Just another suggestion.

KD

It's too late to use a different carpet since this is nearly finished.  Besides, I wanted the look and fairly easy to clean nature of the fairly smooth indoor/outdoor carpet I used.  I've attached a couple of photos to show what this carpeting looks like as well as the layout in general.  It is nearing the end of construction.  The first photo shows most of the layout but not wide enough to see all of the right lobe of the dogbone.  And the left wall backdrop not installed yet.  The second photo is the left section with all the clutter removed and its backdrop now installed.  It shows pretty well what this carpet looks like.  In it, you can also see one of the "controller cradles" that hold a LionChief controller solidly so it can't walk off (and allows controllers to be powered from a power supply - so no batteries).

Backdrop 21 - LoResBackdrop 25 - LoRes

Attachments

Images (2)
  • Backdrop 21 - LoRes: Exploration Discovery Center layout under construction
  • Backdrop 25 - LoRes: Exploration Discovery Center layout - left section

I thought I would report back what I did.  I did a quick overnight test using Loctite "Power Grab" all-purpose construction adhesive to attach a piece of FasTrack to a piece of the carpeting I used.  In the morning, it was reasonably secure.  In shear (sideways) it was very strong.  But it could be vertically pulled free with only medium force.  But I deemed it "good enough"

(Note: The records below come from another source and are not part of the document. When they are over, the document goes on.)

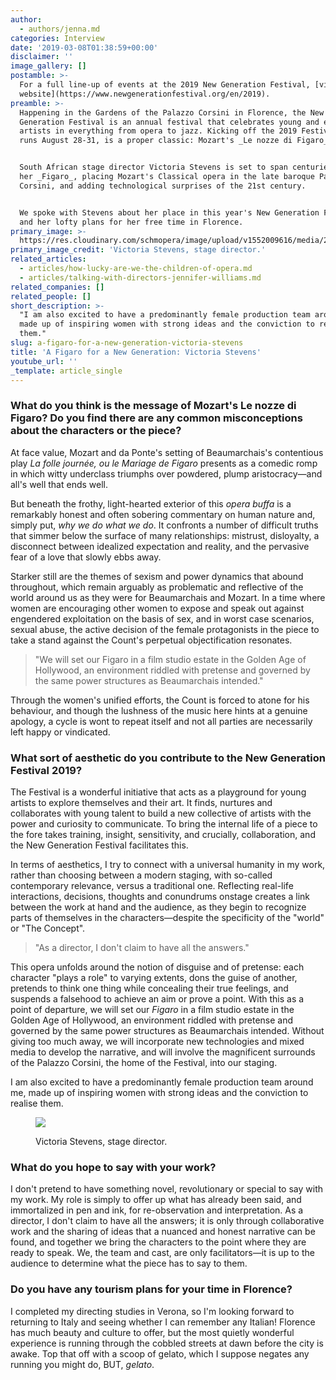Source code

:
 ```yaml
---
author:
  - authors/jenna.md
categories: Interview
date: '2019-03-08T01:38:59+00:00'
disclaimer: ''
image_gallery: []
postamble: >-
  For a full line-up of events at the 2019 New Generation Festival, [visit their
  website](https://www.newgenerationfestival.org/en/2019).
preamble: >-
  Happening in the Gardens of the Palazzo Corsini in Florence, the New
  Generation Festival is an annual festival that celebrates young and emerging
  artists in everything from opera to jazz. Kicking off the 2019 Festival, which
  runs August 28-31, is a proper classic: Mozart's _Le nozze di Figaro_.


  South African stage director Victoria Stevens is set to span centuries with
  her _Figaro_, placing Mozart's Classical opera in the late baroque Palazzo
  Corsini, and adding technological surprises of the 21st century.


  We spoke with Stevens about her place in this year's New Generation Festival,
  and her lofty plans for her free time in Florence.
primary_image: >-
  https://res.cloudinary.com/schmopera/image/upload/v1552009616/media/2019/03/sqVictoriaStevens.jpg
primary_image_credit: 'Victoria Stevens, stage director.'
related_articles:
  - articles/how-lucky-are-we-the-children-of-opera.md
  - articles/talking-with-directors-jennifer-williams.md
related_companies: []
related_people: []
short_description: >-
  "I am also excited to have a predominantly female production team around me,
  made up of inspiring women with strong ideas and the conviction to realise
  them."
slug: a-figaro-for-a-new-generation-victoria-stevens
title: 'A Figaro for a New Generation: Victoria Stevens'
youtube_url: ''
_template: article_single
---
```


### What do you think is the message of Mozart's Le nozze di Figaro? Do you find there are any common misconceptions about the characters or the piece?

At face value, Mozart and da Ponte's setting of Beaumarchais's contentious play _La folle journée, ou le Mariage de Figaro_ presents as a comedic romp in which witty underclass triumphs over powdered, plump aristocracy—and all's well that ends well.

But beneath the frothy, light-hearted exterior of this _opera buffa_ is a remarkably honest and often sobering commentary on human nature and, simply put, _why we do what we do_. It confronts a number of difficult truths that simmer below the surface of many relationships: mistrust, disloyalty, a disconnect between idealized expectation and reality, and the pervasive fear of a love that slowly ebbs away.

Starker still are the themes of sexism and power dynamics that abound throughout, which remain arguably as problematic and reflective of the world around us as they were for Beaumarchais and Mozart. In a time where women are encouraging other women to expose and speak out against engendered exploitation on the basis of sex, and in worst case scenarios, sexual abuse, the active decision of the female protagonists in the piece to take a stand against the Count's perpetual objectification resonates.

>"We will set our Figaro in a film studio estate in the Golden Age of Hollywood, an environment riddled with pretense and governed by the same power structures as Beaumarchais intended."

Through the women's unified efforts, the Count is forced to atone for his behaviour, and though the lushness of the music here hints at a genuine apology, a cycle is wont to repeat itself and not all parties are necessarily left happy or vindicated.

### What sort of aesthetic do you contribute to the New Generation Festival 2019?

The Festival is a wonderful initiative that acts as a playground for young artists to explore themselves and their art. It finds, nurtures and collaborates with young talent to build a new collective of artists with the power and curiosity to communicate. To bring the internal life of a piece to the fore takes training, insight, sensitivity, and crucially, collaboration, and the New Generation Festival facilitates this.

In terms of aesthetics, I try to connect with a universal humanity in my work, rather than choosing between a modern staging, with so-called contemporary relevance, versus a traditional one. Reflecting real-life interactions, decisions, thoughts and conundrums onstage creates a link between the work at hand and the audience, as they begin to recognize parts of themselves in the characters—despite the specificity of the "world" or "The Concept".

>"As a director, I don't claim to have all the answers."

This opera unfolds around the notion of disguise and of pretense: each character "plays a role" to varying extents, dons the guise of another, pretends to think one thing while concealing their true feelings, and suspends a falsehood to achieve an aim or prove a point. With this as a point of departure, we will set our _Figaro_ in a film studio estate in the Golden Age of Hollywood, an environment riddled with pretense and governed by the same power structures as Beaumarchais intended. Without giving too much away, we will incorporate new technologies and mixed media to develop the narrative, and will involve the magnificent surrounds of the Palazzo Corsini, the home of the Festival, into our staging.

I am also excited to have a predominantly female production team around me, made up of inspiring women with strong ideas and the conviction to realise them.

<figure data-type="image">

![](https://res.cloudinary.com/schmopera/image/upload/v1552009961/media/2019/03/VictoriaStevensBW.jpg)

<figcaption>Victoria Stevens, stage director.</figcaption>

</figure>

### What do you hope to say with your work?

I don't pretend to have something novel, revolutionary or special to say with my work. My role is simply to offer up what has already been said, and immortalized in pen and ink, for re-observation and interpretation. As a director, I don't claim to have all the answers; it is only through collaborative work and the sharing of ideas that a nuanced and honest narrative can be found, and together we bring the characters to the point where they are ready to speak. We, the team and cast, are only facilitators—it is up to the audience to determine what the piece has to say to them.

### Do you have any tourism plans for your time in Florence?

I completed my directing studies in Verona, so I'm looking forward to returning to Italy and seeing whether I can remember any Italian! Florence has much beauty and culture to offer, but the most quietly wonderful experience is running through the cobbled streets at dawn before the city is awake. Top that off with a scoop of gelato, which I suppose negates any running you might do, BUT, _gelato_.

After removing about 150 screws I had installed (for about half the layout), I put a blob of construction adhesive at each track joint and additionally at some of the cross webs of 30 inch straight pieces.  I propped up the track with small pieces of wood, squirted in a blob of adhesive using a piece of paper to help protect the visible carpet from "accidents", and then pressed the track back down.

Layout 165 - LoRes

Photo of construction adhesive blob before pressing track pieces down.

Layout 166 - LoRes

Attachments

Images (2)
  • Layout 165 - LoRes: Applying construction adhesive under FasTrack
  • Layout 166 - LoRes: Blob of construction adhesive under FasTrack

Locktite Power Grab is a generic general construction adhesive (and not their best, since they recently bought the company that made PL8 professional adhesive and relabeled it as Loctite PL Max).   

However, I think that the last time I was in Lowes, I saw tubes of Locktite Plastic adhesive, which I had never seen before.  You may want to try that one on a test basis.

Or, you may want to try a tube of  LEXEL clear sealant caulk.  It sticks to anything and lasts for up to 50 years.  When it dries, it remains somewhat soft and flexible, which may deaden the sound, which is your goal.

Virtually all construction adhesives dry rock hard, which may telegraph more of a rumble down onto your layout board than you might expect

Tube adhesives are really tricky, and unfortunately you have to really test them out before committing to them full bore, because once you spread it everywhere, that is it.  No way to just remove it.

And, for products that actually work well, you have to pay between $8 and $10 a tube, and keep the windows open!